Wednesday 15 June 2016

First Delivers Higher Profits by Closing Depots and Stripping Costs




John Ficenec of the Telegraph reports that in the UK the bus business managed to deliver higher profits after closing depots and stripping out costs in the face of passenger volumes dragging revenue lower.

Weaker demand hit the Greyhound bus operations in the US where both revenue and profits declined.The net debt levels remained flat at £1.4bn, against £1.6bn in shareholders equity at the end of March.

Nicholas Megaw at the Financial Times put a more positive spin on the 10% jump in FirstGroup's share price stating that "...the rail and bus operator reported higher profits and a positive outlook for the year ahead — as it continues to turn itself around after losing a key UK franchise in 2012."


Revenues declined for the year due to bad weather in the UK and staff shortages in the US. Revenues fell 14% to £5,218.1m after the company lost out on several rail contracts but underlying revenues on the rest of the business was broadly flat according to Megaw.

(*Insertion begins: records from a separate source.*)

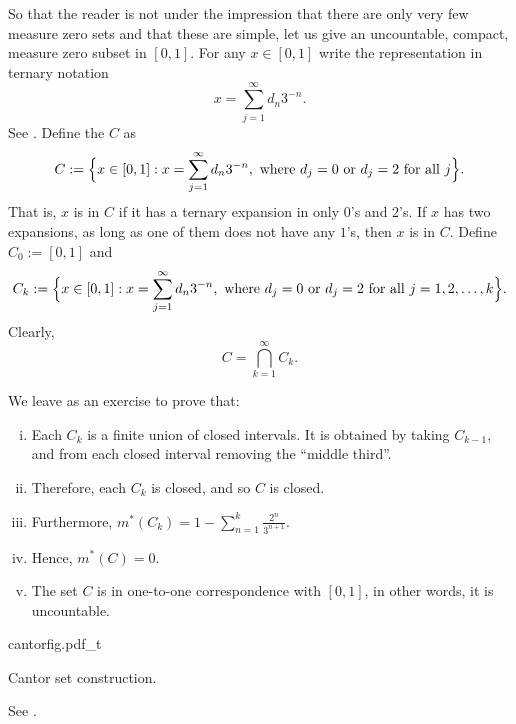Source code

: \begin{example} \label{example:cantor}
So that the reader is not under the impression that there are only very few
measure zero sets and that these are simple,
let us give an uncountable, compact, measure zero subset in $[0,1]$.
For any $x \in [0,1]$ write the
representation in ternary notation
\begin{equation*}
x = \sum_{j=1}^\infty d_n 3^{-n} .
\end{equation*}
See .
Define the \emph{} $C$ as
\begin{equation*}
C := \Bigl\{ x \in [0,1] : x = \sum_{j=1}^\infty d_n 3^{-n}, \text{ where $d_j =
0$ or $d_j = 2$ for all $j$} \Bigr\} .
\end{equation*}
That is, $x$ is in $C$ if it has a ternary expansion in only $0$'s and
$2$'s.  If $x$ has two expansions, as long as one of them does not have any
$1$'s, then $x$ is in $C$.
Define $C_0 := [0,1]$ and
\begin{equation*}
C_k := \Bigl\{ x \in [0,1] : x = \sum_{j=1}^\infty d_n 3^{-n}, \text{ where $d_j =
0$ or $d_j = 2$ for all $j=1,2,\ldots,k$} \Bigr\} .
\end{equation*}
Clearly,
\begin{equation*}
C = \bigcap_{k=1}^\infty C_k .
\end{equation*}

\pagebreak[2]
We leave as an exercise to prove that:
\begin{enumerate}[(i)]
\item Each $C_k$ is a finite union of closed intervals.  It is obtained by
taking $C_{k-1}$, and from each closed interval removing the ``middle
third''.
\item Therefore, each $C_k$ is closed, and so $C$ is closed.
\item Furthermore,
$m^*(C_k) =1 - \sum_{n=1}^k \frac{2^n}{3^{n+1}}$.
\item Hence,
$m^*(C) = 0$.
\item The set $C$ is in one-to-one correspondence with $[0,1]$, in other
words, it is
uncountable.
\end{enumerate}
\begin{myfigureht}
{cantorfig.pdf_t}
\caption{Cantor set construction.\label{fig:cantor}}
\end{myfigureht}
See .
\end{example}


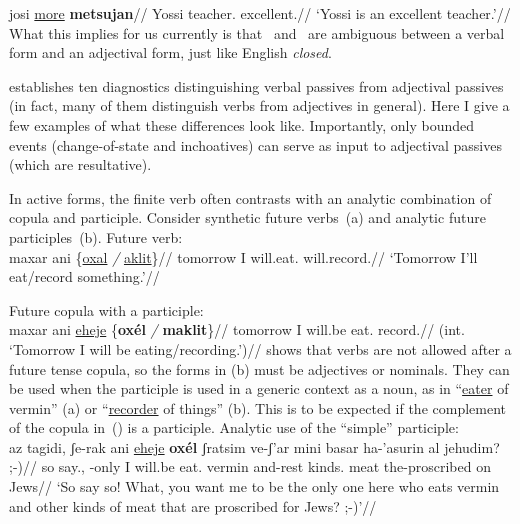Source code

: 	\a \begingl
		\gla josi \underline{more} \textbf{metsujan}//
		\glb Yossi teacher. excellent.//
		\glft `Yossi is an excellent teacher.'//
	\endgl
\xe
What this implies for us currently is that \mpua~and \mhuf~are ambiguous between a verbal form and an adjectival form, just like English \emph{closed}.

\cite{doron00} establishes ten diagnostics distinguishing verbal passives from adjectival passives (in fact, many of them distinguish verbs from adjectives in general). Here I give a few examples of what these differences look like. Importantly, only bounded events (change-of-state and inchoatives) can serve as input to adjectival passives (which are resultative).

In active forms, the finite verb often contrasts with an analytic combination of copula and participle. Consider synthetic future verbs~(\nextx a) and analytic future participles~(\nextx b).
\pex \label{ex:pres-act}
 \a Future verb:\\
 \begingl
     \gla maxar ani \{\underline{oxal} \emph{/} \underline{aklit}\}//
     \glb tomorrow I will.eat. {} will.record.//
     \glft `Tomorrow I'll eat/record something.'//
 \endgl

 \a Future copula with a participle:\\
 \begingl
     \gla \ljudge{*}maxar ani \underline{eheje} \{\textbf{ox\'el} \emph{/} \textbf{maklit}\}//
     \glb tomorrow I will.be eat. {} record.//
     \glft (int. `Tomorrow I will be eating/recording.')//
 \endgl
\xe
\cite{doron00} shows that verbs are not allowed after a future tense copula, so the forms in (\lastx b) must be adjectives or nominals. They can be used when the participle is used in a generic context as a noun, as in ``\underline{eater} of vermin'' (\nextx a) or ``\underline{recorder} of things'' (\nextx b). This is to be expected if the complement of the copula in~(\nextx) is a participle.
\pex \label{ex:pres-act2}
 \a Analytic use of the ``simple'' participle:\\
 \begingl
     \gla az tagidi, ʃe-rak ani \underline{eheje} \textbf{ox\'el} ʃratsim ve-ʃ'ar mini basar ha-'asurin al jehudim? ;-)//
     \glb so say., -only I will.be eat. vermin and-rest kinds. meat the-proscribed on Jews//
     \glft `So say so! What, you want me to be the only one here who eats vermin and other kinds of meat that are proscribed for Jews? ;-)'\footnotemark//
 \endgl
{}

"In North America, where the company generates the majority of its revenues, the group was affected by a lack of bus drivers and reduced passenger demand as lower fuel prices cut motoring costs. Lower oil prices and wildfires in the Canadian oil sands region, where FirstGroup provides shuttle bus services, also had a negative impact. However, Mr O’Toole said oil prices should have a more positive impact this year, thanks to new hedging arrangements for fuel."


FirstGroup released it's full year results to March of 2016 and Chairman Wolfhart Hauser indicated that over the last several years the emphasis has been on improving margins through pricing and cost efficiency programs with a view to long term sustainability as opposed to short term fixes. A part of this has been the retooling of Greyhound's entire business model.

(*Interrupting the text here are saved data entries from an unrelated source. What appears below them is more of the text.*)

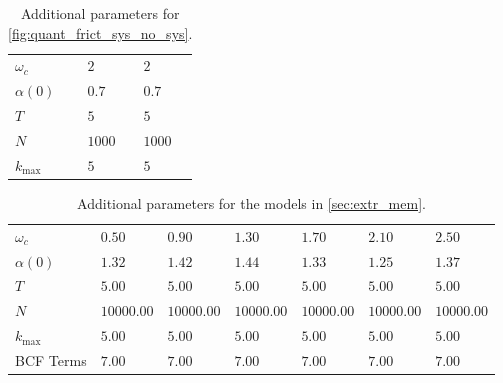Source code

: \begin{table}[H]
  \centering
  \begin{tabular}{lll}
    \hline
    $ω_c$              & $2$    & $2$    \\
    $α(0)$             & $0.7$  & $0.7$  \\
    $T$                & $5$    & $5$    \\
    $N$                & $1000$ & $1000$ \\
    $k_{\mathrm{max}}$ & $5$    & $5$    \\
    \hline
  \end{tabular}
  \caption{\label{tab:plus_system}Additional parameters for
    \cref{fig:quant_frict_sys_no_sys}.}
\end{table}

\begin{table}[H]
  \centering
  \begin{tabular}{lllllll}
    \hline
    $ω_c$              & $0.50$     & $0.90$     & $1.30$     & $1.70$     & $2.10$     & $2.50$     \\
    $α(0)$             & $1.32$     & $1.42$     & $1.44$     & $1.33$     & $1.25$     & $1.37$     \\
    $T$                & $5.00$     & $5.00$     & $5.00$     & $5.00$     & $5.00$     & $5.00$     \\
    $N$                & $10000.00$ & $10000.00$ & $10000.00$ & $10000.00$ & $10000.00$ & $10000.00$ \\
    $k_{\mathrm{max}}$ & $5.00$     & $5.00$     & $5.00$     & $5.00$     & $5.00$     & $5.00$     \\
    BCF Terms          & $7.00$     & $7.00$     & $7.00$     & $7.00$     & $7.00$     & $7.00$     \\
    \hline
  \end{tabular}

  \caption{\label{tab:plus_omega}Additional parameters for the models in
     \cref{sec:extr_mem}.}
\end{table}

Greyhound revenues for 2016 came in at $914 million (US) down from $986 million (US) in 2015, a decline of 7.3%. Operating profit for Greyhound fell by $14.1 million (US) from $68.5 million in 2015 to $54.4 million (US) in 2016, a decline of 20.6%.

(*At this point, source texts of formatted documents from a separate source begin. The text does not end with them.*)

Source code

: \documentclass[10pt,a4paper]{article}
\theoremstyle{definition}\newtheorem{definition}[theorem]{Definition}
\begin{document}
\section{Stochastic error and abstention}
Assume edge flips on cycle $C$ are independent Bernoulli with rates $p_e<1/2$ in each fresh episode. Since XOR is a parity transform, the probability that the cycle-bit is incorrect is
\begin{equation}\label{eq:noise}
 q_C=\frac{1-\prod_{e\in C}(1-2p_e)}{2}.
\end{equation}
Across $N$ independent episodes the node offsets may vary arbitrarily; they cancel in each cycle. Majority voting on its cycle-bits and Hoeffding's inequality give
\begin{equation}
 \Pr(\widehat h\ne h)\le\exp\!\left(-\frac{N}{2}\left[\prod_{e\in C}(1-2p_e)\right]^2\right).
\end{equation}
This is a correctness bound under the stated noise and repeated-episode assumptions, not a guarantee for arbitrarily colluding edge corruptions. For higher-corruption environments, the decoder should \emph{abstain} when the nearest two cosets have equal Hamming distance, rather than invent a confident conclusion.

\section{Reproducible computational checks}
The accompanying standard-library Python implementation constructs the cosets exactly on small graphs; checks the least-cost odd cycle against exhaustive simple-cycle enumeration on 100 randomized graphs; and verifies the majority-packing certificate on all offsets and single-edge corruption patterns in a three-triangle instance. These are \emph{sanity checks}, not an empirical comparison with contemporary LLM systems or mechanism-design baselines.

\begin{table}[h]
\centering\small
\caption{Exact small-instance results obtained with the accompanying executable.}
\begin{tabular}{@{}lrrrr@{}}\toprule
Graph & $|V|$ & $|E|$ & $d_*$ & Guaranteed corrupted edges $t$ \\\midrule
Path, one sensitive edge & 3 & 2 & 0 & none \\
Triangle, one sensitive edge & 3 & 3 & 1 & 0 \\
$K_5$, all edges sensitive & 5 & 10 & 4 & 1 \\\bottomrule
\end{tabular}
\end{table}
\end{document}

In the US, the decrease in revenues reflected the drop in fuel prices which, while they reduce Greyhound's cost base, also improve the affordability of alternative modes of transport for some trips relative to Greyhound. Point to point Greyhound Express revenues were more resilient to the drop in fuel prices where like-for-like revenue decreased by 1.9% over the year. Like-for-like revenues decreased by 4.9% for the division as a whole. 

Greyhound Canada is of concern to FirstGroup and is identified as one of several "future priorities" going forward - "We are also determined to improve our returns in Canada, which currently mask our performance in the US." The major obstacle in Canada is identified as the Government regulatory and structural constraints affecting the market.

"Compared with our US operations, the lower oil price has had a more adverse effect on passenger demand for our services in Canada (approximately 16% of Greyhound's revenues), both directly and through the impact on the health of the economy. There are regulatory and structural constraints in this market and, despite extensive management action, Greyhound Canada was loss-making in 2015/16. We are pursuing further options to address the performance of our Canadian business."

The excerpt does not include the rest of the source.